Nous attendons maintenant les résultats du jury national !
En savoir plus sur le concours « les Petits artistes de la mémoire »
« Martial Lepeytre, destination inconnue », classe de CM1 A de l’école Léopold Sedar Senghor à Clamart, sous la direction de leur professeur M.Rosenberg
Le mot du maître
À l’école primaire, entrer dans le devoir de mémoire reste encore aujourd’hui un chemin flou entre la « sacralité » des lieux, des dates ; le traitement des témoignages et la lecture des archives officielles ; l’engouement de chacun, l’émotion ; mais surtout la compréhension de l’évènement. Participer aux célébrations du 11 novembre ou du 8 mai en étant porte-drapeau, porteur de gerbes, lecteur de lettres ; n’a de sens que si l’on se demande pourquoi nous rendons cet hommage ? Si c’est une simple figuration à l’initiative de l’enseignant ou du parent, c’est une mémoire obligée qui n’aura aucune pertinence dans la construction de l’élève. Il n’aura pas les références pour mesurer l’importance de l’événement, les pertes humaines, l’enchaînement macabre des batailles, la barbarie, le souvenir. Cet élève n’aura pas non plus la bonne lecture d’un monument aux morts, ce stigmate de la guerre au cœur de la ville. Pourquoi cette célébration de la victoire, de la mort, de la douleur sur ces œuvres ? Pourquoi ces noms gravés sur le monument communal ? Pourquoi un soldat sans nom sous l’Arc de Triomphe parisien ? Comprendre cet hommage c’est s’identifier à l’évènement, le sentir, le porter, entrer dans le symbolisme.
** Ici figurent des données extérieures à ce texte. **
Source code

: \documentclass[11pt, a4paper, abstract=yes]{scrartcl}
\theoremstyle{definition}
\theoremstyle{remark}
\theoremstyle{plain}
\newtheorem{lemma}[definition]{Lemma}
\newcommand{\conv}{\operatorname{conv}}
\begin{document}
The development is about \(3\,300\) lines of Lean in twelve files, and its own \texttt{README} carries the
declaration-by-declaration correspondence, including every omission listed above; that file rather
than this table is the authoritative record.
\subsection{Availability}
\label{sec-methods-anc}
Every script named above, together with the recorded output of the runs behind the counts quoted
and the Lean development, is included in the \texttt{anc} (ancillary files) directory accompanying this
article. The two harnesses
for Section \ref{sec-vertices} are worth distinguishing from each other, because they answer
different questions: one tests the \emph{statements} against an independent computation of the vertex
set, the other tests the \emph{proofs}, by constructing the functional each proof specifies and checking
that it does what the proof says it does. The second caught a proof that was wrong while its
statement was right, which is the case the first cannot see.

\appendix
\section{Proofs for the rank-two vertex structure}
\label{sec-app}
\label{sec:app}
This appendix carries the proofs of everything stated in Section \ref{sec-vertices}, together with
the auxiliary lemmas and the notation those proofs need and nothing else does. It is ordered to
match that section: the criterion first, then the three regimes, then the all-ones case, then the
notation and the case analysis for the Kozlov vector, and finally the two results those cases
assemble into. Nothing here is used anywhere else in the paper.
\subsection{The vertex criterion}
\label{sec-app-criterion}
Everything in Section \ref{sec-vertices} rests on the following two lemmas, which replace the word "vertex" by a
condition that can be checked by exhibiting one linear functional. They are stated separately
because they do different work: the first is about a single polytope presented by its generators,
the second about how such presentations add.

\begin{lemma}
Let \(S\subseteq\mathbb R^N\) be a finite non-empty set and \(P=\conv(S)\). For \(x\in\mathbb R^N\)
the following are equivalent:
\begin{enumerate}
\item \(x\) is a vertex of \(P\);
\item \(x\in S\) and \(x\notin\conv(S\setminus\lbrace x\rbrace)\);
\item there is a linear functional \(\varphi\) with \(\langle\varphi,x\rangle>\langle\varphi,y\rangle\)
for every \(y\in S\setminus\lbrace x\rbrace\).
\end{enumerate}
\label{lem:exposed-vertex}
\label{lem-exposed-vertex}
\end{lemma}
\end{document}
Comme Marianne est le symbole de la France, la pleureuse ou le soldat mourant de Clamart sont les symboles de la première guerre mondiale dans notre ville. Mère, épouse, sœur, fille, fils, frère, époux, père, chacun peut s’identifier.
La lecture d’une œuvre artistique est un point de départ de ce devoir de mémoire. On entre alors dans le travail de mémoire. L’église Saint-Pierre Saint-Paul de Clamart renferme un vitrail riche en références historiques, une œuvre où se mêlent le narratif et le symbolique. Le Chemin des Dames y est présenté, la cathédrale de Laon, Saint Michel, le casque Adrian, les feuilles de chêne, les médailles, la légion d’honneur… Ce vitrail offert par la famille Gogue à l’église honore un fils, l’histoire d’un proche, une vérité historique, un témoignage direct, dont la seule inconnue est la dépouille du soldat : « son corps n’a pu être retrouvé dans l’horrible chaos ».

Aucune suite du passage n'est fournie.